Following the publication of its inaugural Supervision and Regulation Report, the Federal Reserve has now published its first Financial Stability Report. This new report summarizes the agency’s framework for monitoring and assessing the stability of the U.S. financial system. The framework focuses on vulnerabilities, or features of the financial system that can amplify sudden changes to financial and economic conditions, referred to as triggers or shocks. At present, the Federal Reserve's overall assessment is that the U.S. financial system is far more resilient than it was before the crisis due in large part to post-crisis reforms, including those in the areas of capital and liquidity, stress-testing, resolution and recovery planning, money market funds, and derivatives.
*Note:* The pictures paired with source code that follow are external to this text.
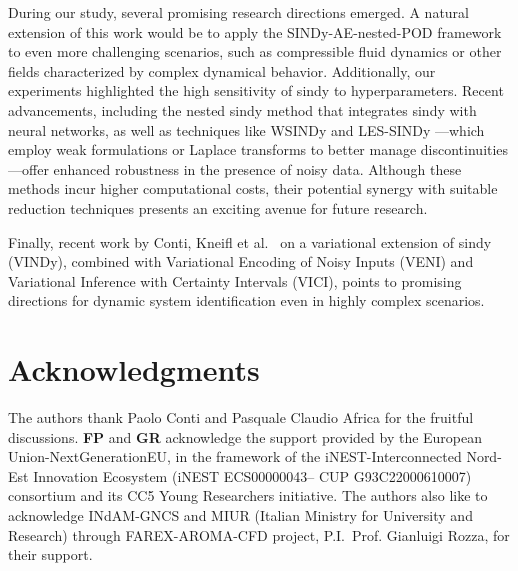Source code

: \documentclass[reqno]{amsart}[standalone]
\theoremstyle{definition}
\theoremstyle{remark}
\begin{document}
During our study, several promising research directions emerged. A natural extension of this work would be to apply the SINDy-AE-nested-POD framework to even more challenging scenarios, such as compressible fluid dynamics or other fields characterized by complex dynamical behavior. Additionally, our experiments highlighted the high sensitivity of \gls{sindy} to hyperparameters. Recent advancements, including the nested \gls{sindy} method \parencite{nested_SINDy} that integrates \gls{sindy} with neural networks, as well as techniques like WSINDy \parencite{Messenger_2021} and LES-SINDy \parencite{Zheng2024LESSINDyLS}—which employ weak formulations or Laplace transforms to better manage discontinuities—offer enhanced robustness in the presence of noisy data. Although these methods incur higher computational costs, their potential synergy with suitable reduction techniques presents an exciting avenue for future research.

Finally, recent work by Conti, Kneifl et al.\ \parencite{VVV, VVV_code} on a variational extension of \gls{sindy} (VINDy), combined with Variational Encoding of Noisy Inputs (VENI) and Variational Inference with Certainty Intervals (VICI), points to promising directions for dynamic system identification even in highly complex scenarios.

\section{Acknowledgments}
The authors thank Paolo Conti and Pasquale Claudio Africa for the fruitful discussions.
\textbf{FP} and \textbf{GR} acknowledge the support provided by the European Union-NextGenerationEU, in the framework of the iNEST-Interconnected Nord-Est Innovation Ecosystem (iNEST ECS00000043– CUP G93C22000610007) consortium and its CC5 Young Researchers initiative. The authors also like to acknowledge INdAM-GNCS and MIUR (Italian Ministry for University and Research) through FAREX-AROMA-CFD project, P.I.\ Prof. Gianluigi Rozza, for their support.

%
\renewcommand{\bibfont}{\small}
\printbibliography[]
\end{document}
The framework covers four broad categories of vulnerabilities. Federal Reserve Chair Jerome Powell stated there is not yet any generally accepted standard for assessing the level at which these vulnerabilities begin to pose serious stability risks so cases in which the vulnerabilities “rise well beyond historical norms” are highlighted in the report. He added that, in his opinion, “while risks are above normal in some areas and below normal in others, overall financial stability vulnerabilities are at a moderate level.”
The Federal Reserve notes that it is working to develop resiliency expectations and measures for risks associated with cybersecurity and crypto-assets.
In addition to the four vulnerabilities, the monitoring framework includes an assessment of developments in domestic and international markets that the Federal Reserve believes could serve as triggers to distress in the U.S. financial system. The current report outlines potential near-term risks related to the Brexit negotiations, U.S. trade negotiations, emerging market economies, geopolitical uncertainties, and rising interest rates.